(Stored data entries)
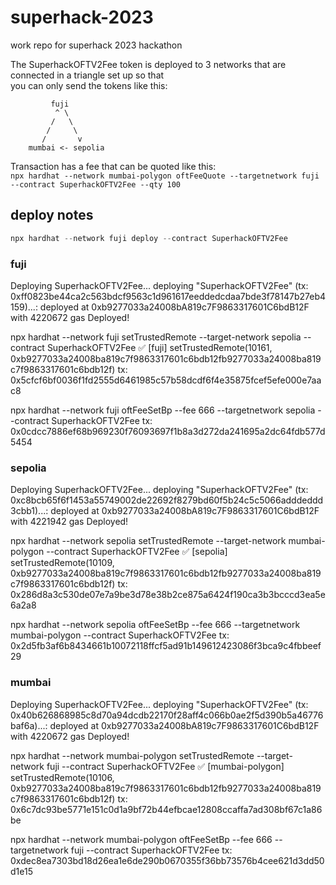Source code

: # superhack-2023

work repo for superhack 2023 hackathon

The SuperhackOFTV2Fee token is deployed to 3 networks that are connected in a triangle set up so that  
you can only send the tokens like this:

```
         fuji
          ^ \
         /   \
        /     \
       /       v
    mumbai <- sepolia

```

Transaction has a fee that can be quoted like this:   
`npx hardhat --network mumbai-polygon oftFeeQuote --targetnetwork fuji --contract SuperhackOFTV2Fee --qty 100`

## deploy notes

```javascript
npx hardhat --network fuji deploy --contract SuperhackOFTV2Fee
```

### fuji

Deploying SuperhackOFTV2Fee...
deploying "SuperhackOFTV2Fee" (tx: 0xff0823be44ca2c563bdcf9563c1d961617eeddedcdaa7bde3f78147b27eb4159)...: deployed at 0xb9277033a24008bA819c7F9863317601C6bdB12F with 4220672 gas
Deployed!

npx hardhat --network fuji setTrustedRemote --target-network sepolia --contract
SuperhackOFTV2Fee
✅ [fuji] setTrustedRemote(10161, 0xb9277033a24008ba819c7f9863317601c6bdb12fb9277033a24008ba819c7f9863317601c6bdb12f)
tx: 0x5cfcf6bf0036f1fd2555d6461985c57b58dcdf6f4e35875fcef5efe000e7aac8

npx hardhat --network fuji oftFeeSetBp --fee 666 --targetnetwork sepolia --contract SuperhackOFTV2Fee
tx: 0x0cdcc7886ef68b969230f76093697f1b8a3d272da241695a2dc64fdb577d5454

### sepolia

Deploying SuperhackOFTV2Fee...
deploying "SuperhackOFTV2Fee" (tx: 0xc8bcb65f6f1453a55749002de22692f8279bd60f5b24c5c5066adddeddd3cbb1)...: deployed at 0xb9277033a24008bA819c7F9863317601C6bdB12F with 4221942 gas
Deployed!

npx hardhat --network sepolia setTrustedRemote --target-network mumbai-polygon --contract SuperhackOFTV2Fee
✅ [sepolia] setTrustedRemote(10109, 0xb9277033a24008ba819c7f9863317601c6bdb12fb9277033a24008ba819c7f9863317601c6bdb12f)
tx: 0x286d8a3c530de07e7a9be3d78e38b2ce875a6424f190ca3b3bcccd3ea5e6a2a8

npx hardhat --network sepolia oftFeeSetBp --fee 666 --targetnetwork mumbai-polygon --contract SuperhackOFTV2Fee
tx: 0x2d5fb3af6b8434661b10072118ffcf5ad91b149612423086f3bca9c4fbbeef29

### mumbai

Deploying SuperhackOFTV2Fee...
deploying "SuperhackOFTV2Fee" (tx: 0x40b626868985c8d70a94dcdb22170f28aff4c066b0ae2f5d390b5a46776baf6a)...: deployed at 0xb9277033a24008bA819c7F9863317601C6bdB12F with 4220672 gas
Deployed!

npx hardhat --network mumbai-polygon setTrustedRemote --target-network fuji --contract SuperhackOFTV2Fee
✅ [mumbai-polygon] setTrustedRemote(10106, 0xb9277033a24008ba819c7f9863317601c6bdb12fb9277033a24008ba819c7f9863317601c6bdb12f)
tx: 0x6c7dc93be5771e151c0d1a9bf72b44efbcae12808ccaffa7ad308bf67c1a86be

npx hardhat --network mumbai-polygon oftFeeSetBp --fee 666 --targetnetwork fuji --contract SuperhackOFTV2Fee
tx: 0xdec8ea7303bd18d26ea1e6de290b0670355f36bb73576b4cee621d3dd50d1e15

Task item: Pictures do not belong in the copy. Output all of the records exactly.

Result below:
Source code

: # superhack-2023

work repo for superhack 2023 hackathon

The SuperhackOFTV2Fee token is deployed to 3 networks that are connected in a triangle set up so that  
you can only send the tokens like this:

```
         fuji
          ^ \
         /   \
        /     \
       /       v
    mumbai <- sepolia

```

Transaction has a fee that can be quoted like this:   
`npx hardhat --network mumbai-polygon oftFeeQuote --targetnetwork fuji --contract SuperhackOFTV2Fee --qty 100`

## deploy notes

```javascript
npx hardhat --network fuji deploy --contract SuperhackOFTV2Fee
```

### fuji

Deploying SuperhackOFTV2Fee...
deploying "SuperhackOFTV2Fee" (tx: 0xff0823be44ca2c563bdcf9563c1d961617eeddedcdaa7bde3f78147b27eb4159)...: deployed at 0xb9277033a24008bA819c7F9863317601C6bdB12F with 4220672 gas
Deployed!

npx hardhat --network fuji setTrustedRemote --target-network sepolia --contract
SuperhackOFTV2Fee
✅ [fuji] setTrustedRemote(10161, 0xb9277033a24008ba819c7f9863317601c6bdb12fb9277033a24008ba819c7f9863317601c6bdb12f)
tx: 0x5cfcf6bf0036f1fd2555d6461985c57b58dcdf6f4e35875fcef5efe000e7aac8

npx hardhat --network fuji oftFeeSetBp --fee 666 --targetnetwork sepolia --contract SuperhackOFTV2Fee
tx: 0x0cdcc7886ef68b969230f76093697f1b8a3d272da241695a2dc64fdb577d5454

### sepolia

Deploying SuperhackOFTV2Fee...
deploying "SuperhackOFTV2Fee" (tx: 0xc8bcb65f6f1453a55749002de22692f8279bd60f5b24c5c5066adddeddd3cbb1)...: deployed at 0xb9277033a24008bA819c7F9863317601C6bdB12F with 4221942 gas
Deployed!

npx hardhat --network sepolia setTrustedRemote --target-network mumbai-polygon --contract SuperhackOFTV2Fee
✅ [sepolia] setTrustedRemote(10109, 0xb9277033a24008ba819c7f9863317601c6bdb12fb9277033a24008ba819c7f9863317601c6bdb12f)
tx: 0x286d8a3c530de07e7a9be3d78e38b2ce875a6424f190ca3b3bcccd3ea5e6a2a8

npx hardhat --network sepolia oftFeeSetBp --fee 666 --targetnetwork mumbai-polygon --contract SuperhackOFTV2Fee
tx: 0x2d5fb3af6b8434661b10072118ffcf5ad91b149612423086f3bca9c4fbbeef29

### mumbai

Deploying SuperhackOFTV2Fee...
deploying "SuperhackOFTV2Fee" (tx: 0x40b626868985c8d70a94dcdb22170f28aff4c066b0ae2f5d390b5a46776baf6a)...: deployed at 0xb9277033a24008bA819c7F9863317601C6bdB12F with 4220672 gas
Deployed!

npx hardhat --network mumbai-polygon setTrustedRemote --target-network fuji --contract SuperhackOFTV2Fee
✅ [mumbai-polygon] setTrustedRemote(10106, 0xb9277033a24008ba819c7f9863317601c6bdb12fb9277033a24008ba819c7f9863317601c6bdb12f)
tx: 0x6c7dc93be5771e151c0d1a9bf72b44efbcae12808ccaffa7ad308bf67c1a86be

npx hardhat --network mumbai-polygon oftFeeSetBp --fee 666 --targetnetwork fuji --contract SuperhackOFTV2Fee
tx: 0xdec8ea7303bd18d26ea1e6de290b0670355f36bb73576b4cee621d3dd50d1e15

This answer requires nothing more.